How Important is RPM for Hard Drives

Looking to purchase another 2tb SATA drive for music storage. I'm seeing 7200 rpm drives that are maybe a bit noisier and run a bit warmer than 5400 rpm drives that are cooler but slower. The 7200 drive (Hitachi) may be a tad more reliable than the 5400 Western Digital or Seagate - not sure. I do plenty of backup anyway.

Thing is, with over 1.5 Tb of music, I imagine seek times can be somewhat slow. Once a music file is found, there ae no skips or pauses with itunes. Does the rotation speed matter much for seek times on such a large music library, or is the rpm more an issue for writing/reading higher bandwidth information than music?

Thanks, Peter
For music library purposes, hard drive RPM and seek time are unimportant. Seek time is important only if you are reading a lot of small files scattering all over the disk. Music files are relatively large files so don't worry about RPM and seek time.

In fact, I would buy low RPM drives because they are usually quieter. I like the WD green drives. They are variable RPM drives, very quiet, and runs relatively cool. I have six 1T green drives, two of them are almost 2 years old, the other four are 1 year old, never have any problem.
After having 5 spinnning hard drives fail in 5 years, I'm waiting for ss drives to become bigger and more affordable before spending time loading all my music onto them.
I wouldn't fill a hard drive more than 70 percent; the performance comes to a crawl as it fills up. The spin rate will help during the initial transfer to some extent - if you are copying data from another hard drive. If you are loading new discs, the CD-ROM is the bottleneck, not the hard drive. I would get two green drives and run them as a striped RAID for faster transfer rates (which will help speed data transfer to your backup, which I recommend).

Another option is the Drobo device, which is like a RAID but tolerates drive failures with less user headache than a RAID.

If you are paranoid, buy Enterprise class drives with the 5 year warranty. The price difference may be worth the piece of mind, especially if you've invested time and hassle of ripping your own CDs. I ripped about 250 discs onto my HD and it was tedious and I have still to fix all the metadata. I don't want to duplicate my efforts and would rather lay out for the data redundancy.
I am mostly investing in cheap 2tb drives and making sure I have several redundent backups. I had a RAID drive but it was super noisy and the disks didn't stop spinning when my computer slept. Perhaps a better RAID drive would help. I'm basically buying naked SATA drives and putting them in existing enclosures.
I recently replaced a WD "Green" 1.5 TB drive (essentially 5400 RPM) in my music server with a 1.5 TB 7200 RPM Seagate.
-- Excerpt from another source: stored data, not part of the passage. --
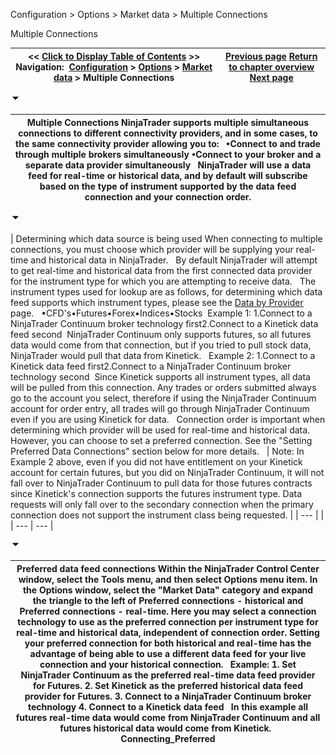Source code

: ﻿


Configuration \> Options \> Market data \> Multiple Connections






















Multiple Connections







| \<\< [Click to Display Table of Contents](multiple_connections.md) \>\> **Navigation:**     [Configuration](configuration.md) \> [Options](options.md) \> [Market data](options_marketdata.md) \> Multiple Connections | [Previous page](real_time_tick_filter.md) [Return to chapter overview](options_marketdata.md) [Next page](performance_tips2.md) |
| --- | --- |














![tog_minus](tog_minus.gif)




| Multiple Connections NinjaTrader supports multiple simultaneous connections to different connectivity providers, and in some cases, to the same connectivity provider allowing you to:   •Connect to and trade through multiple brokers simultaneously •Connect to your broker and a separate data provider simultaneously   NinjaTrader will use a data feed for real\-time or historical data, and by default will subscribe based on the type of instrument supported by the data feed connection and your connection order. |
| --- |



![tog_minus](tog_minus.gif)




| Determining which data source is being used When connecting to multiple connections, you must choose which provider will be supplying your real\-time and historical data in NinjaTrader.   By default NinjaTrader will attempt to get real\-time and historical data from the first connected data provider for the instrument type for which you are attempting to receive data.    The instrument types used for lookup are as follows, for determining which data feed supports which instrument types, please see the [Data by Provider](data_by_provider.md) page.   •CFD's•Futures•Forex•Indices•Stocks  Example 1: 1\.Connect to a NinjaTrader Continuum broker technology first2\.Connect to a Kinetick data feed second  NinjaTrader Continuum only supports futures, so all futures data would come from that connection, but if you tried to pull stock data, NinjaTrader would pull that data from Kinetick.   Example 2: 1\.Connect to a Kinetick data feed first2\.Connect to a NinjaTrader Continuum broker technology second  Since Kinetick supports all instrument types, all data will be pulled from this connection. Any trades or orders submitted always go to the account you select, therefore if using the NinjaTrader Continuum account for order entry, all trades will go through NinjaTrader Continuum even if you are using Kinetick for data.   Connection order is important when determining which provider will be used for real\-time and historical data. However, you can choose to set a preferred connection. See the "Setting Preferred Data Connections" section below for more details.     | Note: In Example 2 above, even if you did not have entitlement on your Kinetick account for certain futures, but you did on NinjaTrader Continuum, it will not fall over to NinjaTrader Continuum to pull data for those futures contracts since Kinetick's connection supports the futures instrument type. Data requests will only fall over to the secondary connection when the primary connection does not support the instrument class being requested. | | --- | |
| --- | --- |



![tog_minus](tog_minus.gif)




| Preferred data feed connections Within the NinjaTrader Control Center window, select the Tools menu, and then select Options menu item. In the Options window, select the "Market Data" category and expand the triangle to the left of Preferred connections \- historical and Preferred connections \- real\-time. Here you may select a connection technology to use as the preferred connection per instrument type for real\-time and historical data, independent of connection order. Setting your preferred connection for both historical and real\-time has the advantage of being able to use a different data feed for your live connection and your historical connection.   Example: 1\. Set NinjaTrader Continuum as the preferred real\-time data feed provider for Futures. 2\. Set Kinetick as the preferred historical data feed provider for Futures. 3\. Connect to a NinjaTrader Continuum broker technology 4\. Connect to a Kinetick data feed   In this example all futures real\-time data would come from NinjaTrader Continuum and all futures historical data would come from Kinetick.   Connecting_Preferred |
| --- |










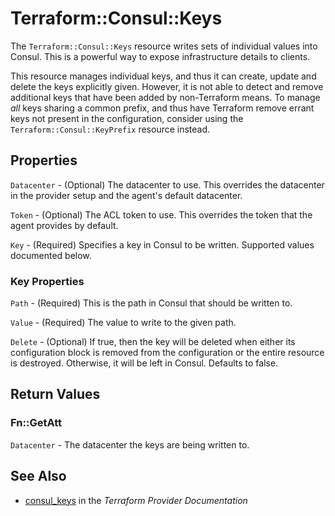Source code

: # Terraform::Consul::Keys

The `Terraform::Consul::Keys` resource writes sets of individual values into Consul.
This is a powerful way to expose infrastructure details to clients.

This resource manages individual keys, and thus it can create, update
and delete the keys explicitly given. However, it is not able to detect
and remove additional keys that have been added by non-Terraform means.
To manage *all* keys sharing a common prefix, and thus have Terraform
remove errant keys not present in the configuration, consider using the
`Terraform::Consul::KeyPrefix` resource instead.

## Properties

`Datacenter` - (Optional) The datacenter to use. This overrides the datacenter in the provider setup and the agent's default datacenter.

`Token` - (Optional) The ACL token to use. This overrides the token that the agent provides by default.

`Key` - (Required) Specifies a key in Consul to be written. Supported values documented below.

### Key Properties

`Path` - (Required) This is the path in Consul that should be written to.

`Value` - (Required) The value to write to the given path.

`Delete` - (Optional) If true, then the key will be deleted when either its configuration block is removed from the configuration or the entire resource is destroyed. Otherwise, it will be left in Consul. Defaults to false.


## Return Values

### Fn::GetAtt

`Datacenter` - The datacenter the keys are being written to.

## See Also

* [consul_keys](https://www.terraform.io/docs/providers/consul/r/keys.html) in the _Terraform Provider Documentation_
There is no difference in music playback, nor in selecting music to play.

The only difference I've found is the 7200 RPM drive backs up much faster and it is also faster if one re-indexes the library. (A Squeezeboxserver wipe & rescan is about 75 minutes on the 7200 RPM versus over 2 hours on the 5400 RPM drive.)

Both of the latter items are only maintenance issues done in the background and do not interfere with the playback. My music server is in a different room so drive noise is not an issue.
The higher the RPM on a hard drive, the faster the data will be accessed...but the faster the hdd, the hotter it is.
You'll need some cooling for it. :)

If you have a 5400 or 7200 rpm hdd, it wont affect music playback.
Thanks. Got the 5400 green drive. I don't mind waiting longer for the backup to occur!
Rotational latency is a different metric than seek time. Seek time is the average time to move the R/W head from one track to another. In general, seek time is the dominating factor in disk access. Rotational latency is the average time required for the desired data within the track to rotate under R/W head.

In days gone by, one could buy fixed head disk drives. These drives had a R/W head for each track and thus, the seek time was zero.

You would like to minimize intra-file fragmentation to limit the number of seeks necessary to access the entire file. This should also make the drive quieter. Since media files tend to be quite large, setting the cluster size to be as large as possible seems like a good thing to me.
which RAID are you reff'ing?
Raid 0,1 / 0+1? I'd agree.
RAID 5 with a 5 disk array should be able to reconstruct a dead disk, on the fly, with few interruptions. Hot Swapable? A must.

I thought RAID was a goner? Staging a comeback? Any ESATA arrays?

Off Site may be the long term / secure answer.
Magfan, ALL of the RAID configurations you mention except RAID 0 offer redundancy and can reconstruct a failed drive in the system, not just RAID 5. RAID 5 is simply more efficient when you consider the number of drives that are necessary vs the usable total storage space.

RAID being a goner???! WTF?! Every motherboard sold nowadays has RAID capabilities built-in, and even several external HD enclosures offer the capability of 2 drives in RAID 0 or 1, not to mention the multitude of companies making NAS's.

I happen to think that speed and cache (and transfer interface) are the most important issues of a drive. I run 10,000 RPM drives, Western Digital Blacks, SATA (RAID). Don't skimp on Hard Drives. Few hundred bucks for hours upon hours of ripping.